A 16-Year-Old Was Fatally Stabbed In A Fight And Teens Snapchatted It Instead Of Helping

"If they would've put their phones down, Khaseen would've probably made it," his sister said.

As Khaseen Morris lay on the pavement outside a Long Island strip mall Monday night with a fatal stab wound to his chest following a violent brawl, a group of about 50 teens stood by instead of helping the 16-year-old boy, police said.

The fight broke out in Oceanside, New York, and was captured on video posted on social media. Police said that 50 or more teens were present, either watching or participating in the fight and that no one came to Khaseen's aid.

Instead, police said many of them filmed Khaseen as he lay bleeding on the concrete and circulated the videos on Snapchat and other social media.

Khaseen died of his injuries at the hospital Monday night. He would've turned 17 next month.

"Kids stood here and didn't help Khaseen — they would rather video this event. They videoed his death instead of helping him," Nassau County Police Department Detective Lt. Stephen Fitzpatrick said in a press conference. "Your friends are dying while you’re standing there and videoing it. That’s egregious."

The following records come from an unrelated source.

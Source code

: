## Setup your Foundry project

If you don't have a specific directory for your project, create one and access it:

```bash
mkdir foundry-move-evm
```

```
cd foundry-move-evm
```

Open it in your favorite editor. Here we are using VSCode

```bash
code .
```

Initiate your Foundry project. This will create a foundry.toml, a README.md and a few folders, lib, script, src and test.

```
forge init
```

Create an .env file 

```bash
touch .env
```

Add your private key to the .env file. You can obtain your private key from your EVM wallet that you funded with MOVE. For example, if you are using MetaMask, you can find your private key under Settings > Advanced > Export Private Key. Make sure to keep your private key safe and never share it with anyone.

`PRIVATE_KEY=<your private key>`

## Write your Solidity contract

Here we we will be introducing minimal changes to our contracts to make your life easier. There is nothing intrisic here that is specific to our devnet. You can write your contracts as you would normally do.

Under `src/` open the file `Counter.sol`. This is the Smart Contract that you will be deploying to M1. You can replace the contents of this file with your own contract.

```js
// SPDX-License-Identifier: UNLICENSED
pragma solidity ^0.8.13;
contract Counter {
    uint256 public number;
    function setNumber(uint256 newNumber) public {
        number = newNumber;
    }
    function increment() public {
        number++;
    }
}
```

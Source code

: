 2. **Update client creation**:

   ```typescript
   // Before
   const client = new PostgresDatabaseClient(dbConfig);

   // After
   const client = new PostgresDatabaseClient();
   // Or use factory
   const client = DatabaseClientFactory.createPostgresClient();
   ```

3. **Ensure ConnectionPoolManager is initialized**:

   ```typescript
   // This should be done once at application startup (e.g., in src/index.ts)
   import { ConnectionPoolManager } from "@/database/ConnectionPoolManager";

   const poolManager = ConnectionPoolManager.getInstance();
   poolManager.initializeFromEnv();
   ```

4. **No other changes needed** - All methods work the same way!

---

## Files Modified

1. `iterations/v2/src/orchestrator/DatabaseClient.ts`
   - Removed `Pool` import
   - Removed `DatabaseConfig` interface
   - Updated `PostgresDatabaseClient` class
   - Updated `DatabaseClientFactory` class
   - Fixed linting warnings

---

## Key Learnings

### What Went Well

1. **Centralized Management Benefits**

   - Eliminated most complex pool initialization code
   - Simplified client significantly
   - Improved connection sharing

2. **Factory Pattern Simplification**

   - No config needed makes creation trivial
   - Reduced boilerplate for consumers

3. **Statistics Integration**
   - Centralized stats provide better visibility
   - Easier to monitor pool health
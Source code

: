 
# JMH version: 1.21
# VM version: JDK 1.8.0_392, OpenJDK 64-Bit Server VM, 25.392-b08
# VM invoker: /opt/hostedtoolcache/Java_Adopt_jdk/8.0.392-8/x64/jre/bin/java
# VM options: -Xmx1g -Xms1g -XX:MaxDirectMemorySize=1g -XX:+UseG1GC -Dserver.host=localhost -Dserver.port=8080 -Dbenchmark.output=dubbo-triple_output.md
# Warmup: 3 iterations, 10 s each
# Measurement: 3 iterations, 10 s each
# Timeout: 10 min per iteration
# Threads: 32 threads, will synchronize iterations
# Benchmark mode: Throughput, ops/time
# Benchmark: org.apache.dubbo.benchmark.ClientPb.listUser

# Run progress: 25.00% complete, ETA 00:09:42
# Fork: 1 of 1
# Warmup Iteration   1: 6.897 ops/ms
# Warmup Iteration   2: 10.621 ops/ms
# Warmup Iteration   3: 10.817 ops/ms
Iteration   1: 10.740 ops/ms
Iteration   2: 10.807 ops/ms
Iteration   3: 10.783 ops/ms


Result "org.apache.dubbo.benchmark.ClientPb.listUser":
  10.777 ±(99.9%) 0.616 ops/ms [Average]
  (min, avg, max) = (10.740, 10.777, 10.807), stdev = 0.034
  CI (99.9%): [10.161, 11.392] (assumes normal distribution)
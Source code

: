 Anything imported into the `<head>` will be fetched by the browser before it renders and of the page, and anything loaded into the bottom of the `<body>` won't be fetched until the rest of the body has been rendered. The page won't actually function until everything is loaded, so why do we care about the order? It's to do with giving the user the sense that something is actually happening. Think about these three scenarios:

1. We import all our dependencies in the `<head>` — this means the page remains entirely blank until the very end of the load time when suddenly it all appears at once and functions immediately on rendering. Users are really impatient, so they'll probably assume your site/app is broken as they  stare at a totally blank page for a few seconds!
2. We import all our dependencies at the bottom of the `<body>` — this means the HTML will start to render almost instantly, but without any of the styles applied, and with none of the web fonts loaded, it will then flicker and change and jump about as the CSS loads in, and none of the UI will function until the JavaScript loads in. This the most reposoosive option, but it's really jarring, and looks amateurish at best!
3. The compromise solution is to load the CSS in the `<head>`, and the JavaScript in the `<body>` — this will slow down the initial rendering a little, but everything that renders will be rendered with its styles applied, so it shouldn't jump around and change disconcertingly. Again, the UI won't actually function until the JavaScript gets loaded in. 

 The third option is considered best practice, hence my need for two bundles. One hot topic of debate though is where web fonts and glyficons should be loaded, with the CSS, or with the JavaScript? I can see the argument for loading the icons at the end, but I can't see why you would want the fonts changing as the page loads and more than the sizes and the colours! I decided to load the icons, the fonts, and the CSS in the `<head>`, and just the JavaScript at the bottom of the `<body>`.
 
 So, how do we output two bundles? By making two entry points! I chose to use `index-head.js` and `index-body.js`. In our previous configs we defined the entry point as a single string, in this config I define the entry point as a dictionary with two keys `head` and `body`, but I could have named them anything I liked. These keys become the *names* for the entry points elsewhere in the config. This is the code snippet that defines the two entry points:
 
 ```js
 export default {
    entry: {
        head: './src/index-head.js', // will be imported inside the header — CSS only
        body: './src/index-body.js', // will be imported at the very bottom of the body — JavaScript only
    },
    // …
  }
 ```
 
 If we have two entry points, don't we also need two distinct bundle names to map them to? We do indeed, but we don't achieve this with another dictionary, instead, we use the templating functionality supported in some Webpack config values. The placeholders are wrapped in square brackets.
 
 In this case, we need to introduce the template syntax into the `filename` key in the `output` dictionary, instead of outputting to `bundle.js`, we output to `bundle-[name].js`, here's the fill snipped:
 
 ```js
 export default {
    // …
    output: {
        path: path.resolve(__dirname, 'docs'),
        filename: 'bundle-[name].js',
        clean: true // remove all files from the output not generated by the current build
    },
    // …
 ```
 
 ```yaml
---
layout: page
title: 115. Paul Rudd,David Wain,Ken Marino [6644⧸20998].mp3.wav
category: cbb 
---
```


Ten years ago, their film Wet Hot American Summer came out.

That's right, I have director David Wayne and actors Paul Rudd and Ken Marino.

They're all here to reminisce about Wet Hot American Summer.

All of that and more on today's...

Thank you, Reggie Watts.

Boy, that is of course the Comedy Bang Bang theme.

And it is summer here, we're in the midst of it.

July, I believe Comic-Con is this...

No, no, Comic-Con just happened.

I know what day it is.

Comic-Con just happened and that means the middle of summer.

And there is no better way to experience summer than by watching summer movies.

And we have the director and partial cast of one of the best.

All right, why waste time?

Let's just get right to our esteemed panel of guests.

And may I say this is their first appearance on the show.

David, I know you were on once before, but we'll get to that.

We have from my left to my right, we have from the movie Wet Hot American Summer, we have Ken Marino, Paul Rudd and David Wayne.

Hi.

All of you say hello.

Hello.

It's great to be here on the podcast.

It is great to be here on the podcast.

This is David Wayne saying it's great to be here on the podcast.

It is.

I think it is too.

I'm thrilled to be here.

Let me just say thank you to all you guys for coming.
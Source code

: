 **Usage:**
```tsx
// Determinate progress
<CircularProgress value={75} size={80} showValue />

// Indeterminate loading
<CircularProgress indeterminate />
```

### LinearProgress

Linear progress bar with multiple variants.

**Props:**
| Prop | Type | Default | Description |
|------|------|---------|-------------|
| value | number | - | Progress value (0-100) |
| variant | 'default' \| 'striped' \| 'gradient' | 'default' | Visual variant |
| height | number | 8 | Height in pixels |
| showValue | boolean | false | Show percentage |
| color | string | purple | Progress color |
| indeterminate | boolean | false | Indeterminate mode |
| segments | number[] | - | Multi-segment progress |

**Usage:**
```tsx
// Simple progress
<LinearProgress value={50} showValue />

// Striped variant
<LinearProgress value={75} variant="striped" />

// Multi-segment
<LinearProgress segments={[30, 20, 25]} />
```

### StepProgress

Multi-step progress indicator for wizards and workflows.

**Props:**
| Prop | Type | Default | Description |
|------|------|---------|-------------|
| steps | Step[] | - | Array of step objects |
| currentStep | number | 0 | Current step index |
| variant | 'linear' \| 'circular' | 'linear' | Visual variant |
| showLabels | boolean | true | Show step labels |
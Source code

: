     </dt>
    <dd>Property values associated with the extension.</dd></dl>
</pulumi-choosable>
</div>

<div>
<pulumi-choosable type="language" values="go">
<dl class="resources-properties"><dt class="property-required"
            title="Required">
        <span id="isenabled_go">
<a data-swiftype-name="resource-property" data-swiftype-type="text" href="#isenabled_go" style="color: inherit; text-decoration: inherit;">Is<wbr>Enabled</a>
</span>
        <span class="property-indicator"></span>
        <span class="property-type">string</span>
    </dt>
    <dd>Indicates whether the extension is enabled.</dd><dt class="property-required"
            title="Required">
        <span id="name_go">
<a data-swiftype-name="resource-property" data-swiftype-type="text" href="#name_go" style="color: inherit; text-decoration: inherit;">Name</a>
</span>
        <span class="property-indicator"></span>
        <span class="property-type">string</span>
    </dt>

Arrests have not yet been made, but teens have come forward and identified several possible suspects, police said. On social media, people have circulated the name and photo of a teen purported to have been involved with the stabbing, but police have not confirmed.

Khaseen's sister, Keyanna Morris, 30, told BuzzFeed News her brother loved skateboarding, music, tie-dye clothes, and drawing anime. He "was the baby" in the family of four very close siblings.

"Khaseen was loved by everyone and literally loved everyone," Keyanna Morris said. "He always said he would change the world. He wanted the world to be so much better than it was. Didn't matter if you were black, white, Hispanic, gay, straight, he loved every color."

Keyanna Morris said her family had just moved to the town, and that Khaseen was excited for a fresh start at a new school. In just the 10 days he attended Oceanside High School, he made so many friends, she said.

"He was smiling from ear to ear on his first day," she said. "He told my mom, 'This is the happiest I've ever been in so long.'"

The fight began over a girl, who was not present during the fight, police said.

Khaseen had walked a girl home from a party the previous weekend so she wouldn't have to walk alone at night, Keyanna Morris said. He skateboarded home after dropping her off.

Keyanna Morris said the girl's jealous ex-boyfriend had begun threatening Khaseen and saying he wanted to fight him.

"Khaseen was just so peaceful," Keyanna Morris said. "At that point, he was just saying, if someone is going to fight me I'll protect myself, but I'm not gonna push for a fight."

"But I don't think any of those kids thought anyone was going to bring a weapon," she added.

Keyanna Morris said she and her siblings always said they didn't know how to live without each other, and the idea of having to learn to live without Khaseen is painful beyond words.

"It's always been the four of us," she said. "And it's been tough on my mom and my dad. They lost their baby."

Keyanna Morris said seeing the video of the fight that killed her brother circulate online has been especially upsetting, and that her coworkers and local community have been reporting them so they're taken down whenever they pop back up.

"I just hope that it stays down," she said.

Oceanside High School is providing grief counselors to help students and faculty cope with the tragedy, the superintendent said on the school website.

Even though he had attended the school for less than two weeks, Keyanna Morris said many people have told her family what an impact he had there.

"Everyone reached out and said how much he changed the school with how positive he was — no one could be down or depressed around him," she said.

Administrators at the school have also reached out to the family, she said, and have told them how deeply this loss has affected the student body.

"These kids even said they want to change, and they want to put their phones down now and actually help," Morris said. "Because I guess they realize now if they would've put their phones down, Khaseen would've probably made it."